[WHAT IS EXPECTED]:
In the listing below, count the lines containing the string "这样说着" and state only the number.

[TASK MATERIAL]:
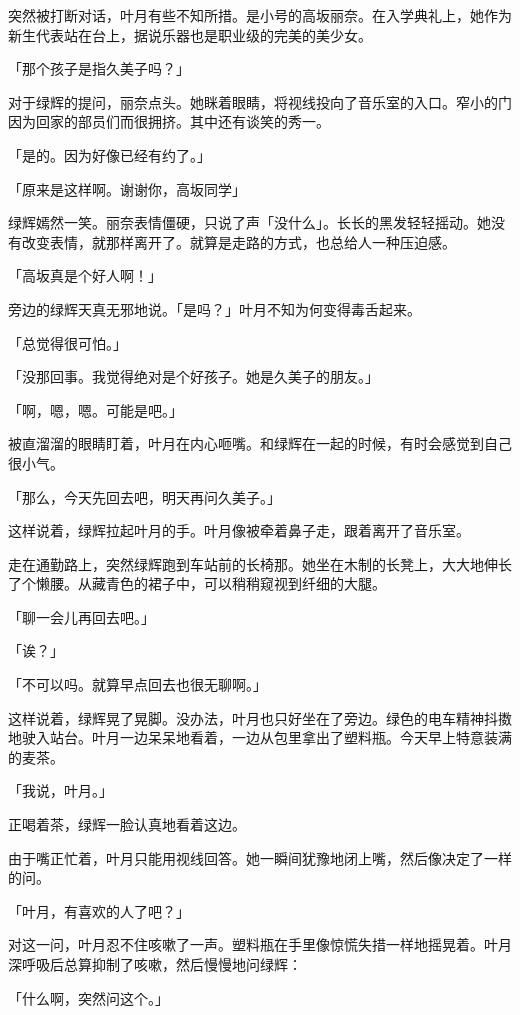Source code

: \documentclass[UTF8]{ctexart}
\begin{document}
    突然被打断对话，叶月有些不知所措。是小号的高坂丽奈。在入学典礼上，她作为新生代表站在台上，据说乐器也是职业级的完美的美少女。

    「那个孩子是指久美子吗？」

    对于绿辉的提问，丽奈点头。她眯着眼睛，将视线投向了音乐室的入口。窄小的门因为回家的部员们而很拥挤。其中还有谈笑的秀一。

    「是的。因为好像已经有约了。」

    「原来是这样啊。谢谢你，高坂同学」

    绿辉嫣然一笑。丽奈表情僵硬，只说了声「没什么」。长长的黑发轻轻摇动。她没有改变表情，就那样离开了。就算是走路的方式，也总给人一种压迫感。

    「高坂真是个好人啊！」

    旁边的绿辉天真无邪地说。「是吗？」叶月不知为何变得毒舌起来。

    「总觉得很可怕。」

    「没那回事。我觉得绝对是个好孩子。她是久美子的朋友。」

    「啊，嗯，嗯。可能是吧。」

    被直溜溜的眼睛盯着，叶月在内心咂嘴。和绿辉在一起的时候，有时会感觉到自己很小气。

    「那么，今天先回去吧，明天再问久美子。」

    这样说着，绿辉拉起叶月的手。叶月像被牵着鼻子走，跟着离开了音乐室。

    走在通勤路上，突然绿辉跑到车站前的长椅那。她坐在木制的长凳上，大大地伸长了个懒腰。从藏青色的裙子中，可以稍稍窥视到纤细的大腿。

    「聊一会儿再回去吧。」

    「诶？」

    「不可以吗。就算早点回去也很无聊啊。」

    这样说着，绿辉晃了晃脚。没办法，叶月也只好坐在了旁边。绿色的电车精神抖擞地驶入站台。叶月一边呆呆地看着，一边从包里拿出了塑料瓶。今天早上特意装满的麦茶。

    「我说，叶月。」

    正喝着茶，绿辉一脸认真地看着这边。

    由于嘴正忙着，叶月只能用视线回答。她一瞬间犹豫地闭上嘴，然后像决定了一样的问。

    「叶月，有喜欢的人了吧？」

    对这一问，叶月忍不住咳嗽了一声。塑料瓶在手里像惊慌失措一样地摇晃着。叶月深呼吸后总算抑制了咳嗽，然后慢慢地问绿辉：

    「什么啊，突然问这个。」
\end{document}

[TASK RESPONSE]:
2